What is expected ->
Could you find every line in the records below that contains the word "Link" and copy it?

Source records ->
-*-*-
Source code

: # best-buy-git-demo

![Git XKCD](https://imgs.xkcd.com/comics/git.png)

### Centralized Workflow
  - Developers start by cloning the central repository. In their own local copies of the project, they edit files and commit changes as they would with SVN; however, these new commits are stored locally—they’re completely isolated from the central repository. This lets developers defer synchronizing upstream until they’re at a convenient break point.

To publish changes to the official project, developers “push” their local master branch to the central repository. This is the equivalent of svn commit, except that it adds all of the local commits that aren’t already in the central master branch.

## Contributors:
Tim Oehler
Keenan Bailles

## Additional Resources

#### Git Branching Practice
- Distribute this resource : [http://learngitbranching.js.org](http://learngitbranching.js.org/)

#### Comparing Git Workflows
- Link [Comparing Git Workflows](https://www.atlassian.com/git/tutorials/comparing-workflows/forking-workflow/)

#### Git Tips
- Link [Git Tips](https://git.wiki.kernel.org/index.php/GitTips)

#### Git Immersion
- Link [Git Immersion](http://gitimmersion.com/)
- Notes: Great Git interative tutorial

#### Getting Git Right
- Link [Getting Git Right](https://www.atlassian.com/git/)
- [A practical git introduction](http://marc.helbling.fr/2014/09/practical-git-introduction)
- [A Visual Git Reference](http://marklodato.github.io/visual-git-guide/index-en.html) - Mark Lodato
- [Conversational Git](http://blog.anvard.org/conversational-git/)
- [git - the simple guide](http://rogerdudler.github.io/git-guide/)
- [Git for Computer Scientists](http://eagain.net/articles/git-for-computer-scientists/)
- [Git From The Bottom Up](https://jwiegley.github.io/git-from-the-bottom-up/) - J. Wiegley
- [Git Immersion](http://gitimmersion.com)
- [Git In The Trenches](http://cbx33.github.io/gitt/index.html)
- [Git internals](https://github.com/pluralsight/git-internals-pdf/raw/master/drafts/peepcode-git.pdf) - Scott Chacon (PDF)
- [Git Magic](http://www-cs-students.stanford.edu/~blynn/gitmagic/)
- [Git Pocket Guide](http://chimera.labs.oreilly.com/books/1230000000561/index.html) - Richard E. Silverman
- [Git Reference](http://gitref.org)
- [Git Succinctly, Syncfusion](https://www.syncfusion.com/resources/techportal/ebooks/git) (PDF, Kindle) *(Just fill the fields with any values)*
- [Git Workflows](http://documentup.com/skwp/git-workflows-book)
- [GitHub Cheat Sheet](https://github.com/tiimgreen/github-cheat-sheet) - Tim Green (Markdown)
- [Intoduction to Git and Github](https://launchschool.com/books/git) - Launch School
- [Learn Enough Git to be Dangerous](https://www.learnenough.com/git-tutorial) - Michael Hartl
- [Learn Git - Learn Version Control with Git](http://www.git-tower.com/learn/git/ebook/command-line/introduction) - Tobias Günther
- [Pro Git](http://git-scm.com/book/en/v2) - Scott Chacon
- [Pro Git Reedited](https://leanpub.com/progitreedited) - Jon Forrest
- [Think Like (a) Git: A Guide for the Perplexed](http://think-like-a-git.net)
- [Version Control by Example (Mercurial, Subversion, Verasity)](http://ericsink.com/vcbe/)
-*-*-
Response box ->
- Link [Comparing Git Workflows](https://www.atlassian.com/git/tutorials/comparing-workflows/forking-workflow/)
- Link [Git Tips](https://git.wiki.kernel.org/index.php/GitTips)
- Link [Git Immersion](http://gitimmersion.com/)
- Link [Getting Git Right](https://www.atlassian.com/git/)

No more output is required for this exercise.